Indeed, some of my most productive time at one of my jobs was when I was sharing an office with a friend.  Using breaks to talk to someone I actually enjoyed talking to (as opposed to most coworkers -- while I've always liked my coworkers and gotten along well with them, in general I feel no desire to socialize with them about non-work matters) rather than pointlessly surf the web seemed to make the time "count for more" and make me better able to go back to productive work quickly.  And for me, the truly ideal person to talk to during such breaks would be my wife -- hence some of telecommuting's appeal.

People who work outside of the office environment (whether that's from a home office, from Starbucks, or wherever) are freed from having to maintain the illusion.  They can work, and not work, as their own preferences dictate.  Sure, there are some people who would never get anything done working from home -- but they usually know this.  They know that there are too many distractions for them at home and they wouldn't be productive, so if they were choosing a workspace "on their own" they would probably choose to go to some other environment to get work done (one of my friends uses the local library.)  They can work whatever hours they choose, subject only to the relatively lax requirement of being reachable via phone or email during some approximation of business hours.  And if those hours happen to be "30 minutes of each hour for 10 hours"... so be it.

"But, then they're not working an 8-hour day!" is of course the objection.  Here's the thing, though -- I bet that worker isn't working an 8-hour day in his cubicle, either.  Managers need to measure, not the amount of work time, but the amount of output a worker produces.  What does it matter if Mary only works 5 hours if she accomplishes as much as Bob does in 8?  Why should Jim get a raise for working 12-hour days if he only accomplishes what Fred does in 6?

Unfortunately, measuring output is hard.  You can't measure a programmer based on lines of code he writes -- some lines of code are harder to write than others.  You can't measure a tester based on bugs found -- when I was working on stress and performance at a software company, I would sometimes take a week or more to find, isolate, and identify a fix for a single bug (usually some hairy multithreaded race condition), during which time someone testing, say, UI components might identify dozens of bugs.   We'd both be doing a good job, just at different tasks that require different metrics.

This said, I am not delighted to waste an hour or two of my day because a manager can't tell if I do good work or not.  If a manager doesn't know who is and is not productive on his team he is failing to manage, just as a college professor who has to grade based on attendance is failing to teach.  If you can pass the class without showing up, then either the teacher isn't very good or the bureaurcracy put you in a class you never should have been in.  Likewise, if you can not do your job, routinely, without your manager noticing then either your manager isn't very good or your job is unnecessary.

It seems at least some people are noticing (from Fortune magazine):
If working at home is now part of the zeitgeist, one very large employer that seems increasingly tapped in is the U.S. government.
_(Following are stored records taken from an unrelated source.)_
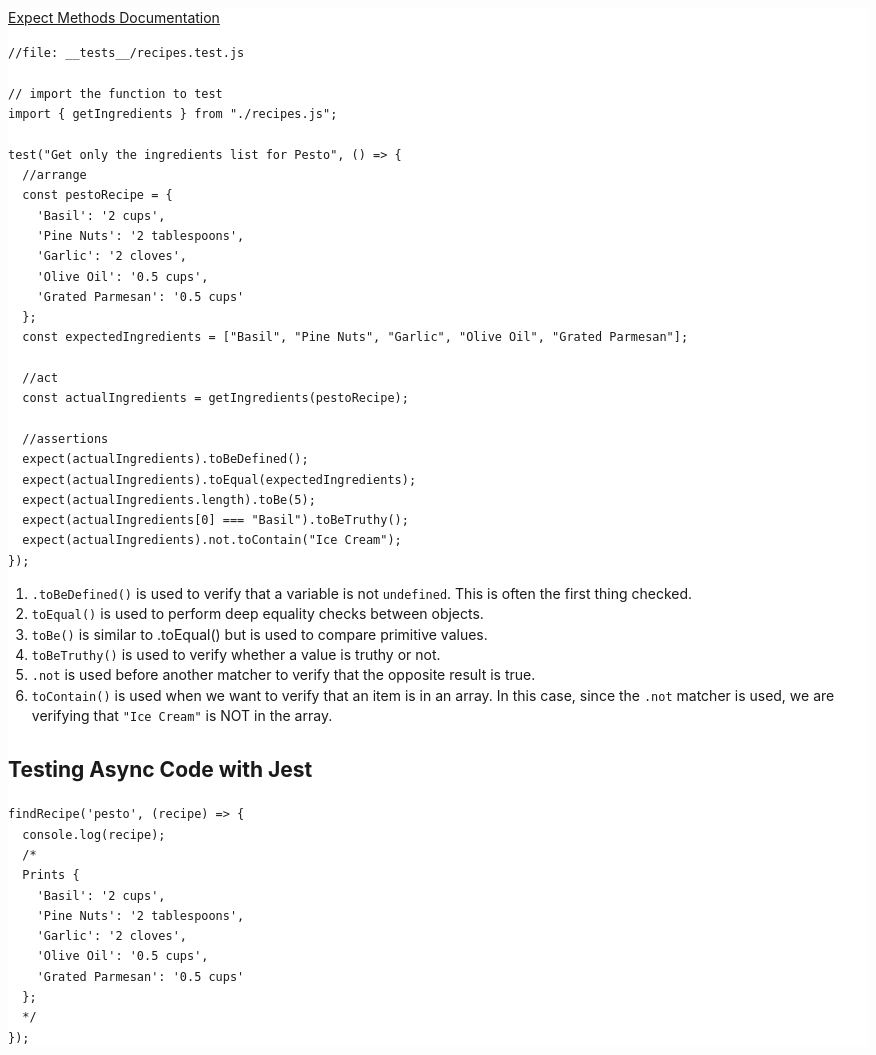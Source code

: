 [Expect Methods Documentation](https://jestjs.io/docs/expect)

```react
//file: __tests__/recipes.test.js
 
// import the function to test
import { getIngredients } from "./recipes.js"; 
 
test("Get only the ingredients list for Pesto", () => {
  //arrange
  const pestoRecipe = {
    'Basil': '2 cups',
    'Pine Nuts': '2 tablespoons',
    'Garlic': '2 cloves',
    'Olive Oil': '0.5 cups',
    'Grated Parmesan': '0.5 cups'
  };
  const expectedIngredients = ["Basil", "Pine Nuts", "Garlic", "Olive Oil", "Grated Parmesan"];
 
  //act
  const actualIngredients = getIngredients(pestoRecipe);
 
  //assertions
  expect(actualIngredients).toBeDefined();
  expect(actualIngredients).toEqual(expectedIngredients);
  expect(actualIngredients.length).toBe(5);
  expect(actualIngredients[0] === "Basil").toBeTruthy();
  expect(actualIngredients).not.toContain("Ice Cream");
});
```

1. `.toBeDefined()` is used to verify that a variable is not `undefined`. This is often the first thing checked.
2. `toEqual()` is used to perform deep equality checks between objects.
3. `toBe()` is similar to .toEqual() but is used to compare primitive values.
4. `toBeTruthy()` is used to verify whether a value is truthy or not.
5. `.not` is used before another matcher to verify that the opposite result is true.
6. `toContain()` is used when we want to verify that an item is in an array. In this case, since the `.not` matcher is used, we are verifying that `"Ice Cream"` is NOT in the array.

## Testing Async Code with Jest

```react
findRecipe('pesto', (recipe) => {
  console.log(recipe);
  /* 
  Prints {
    'Basil': '2 cups',
    'Pine Nuts': '2 tablespoons',
    'Garlic': '2 cloves',
    'Olive Oil': '0.5 cups',
    'Grated Parmesan': '0.5 cups'
  };
  */
});
```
Congressman Frank Wolf, a Republican whose Virginia district is home to many federal worker bees, has made telecommuting his pet project. "There is nothing magic in strapping ourselves into a metal box every day only to drive to an office where we sit behind a desk working on a computer," he told a congressional committee.

Wolf sees telecommuting as a way to decrease traffic, reduce air pollution, increase productivity, and frustrate terrorists. In 2004 he launched a campaign to penalize government agencies by docking funds if they fail to support telecommuting. Now the SEC, the State Department, the Department of Justice, and four other big agencies are required to offer every eligible worker the opportunity to telecommute.  [...]

Coming to the office for meetings and in-person collaboration is still important, of course, but as Brand points out, "People are realizing they don't need face-to-face time all the time."

It's a start.  Who'd have thought change would begin in the government?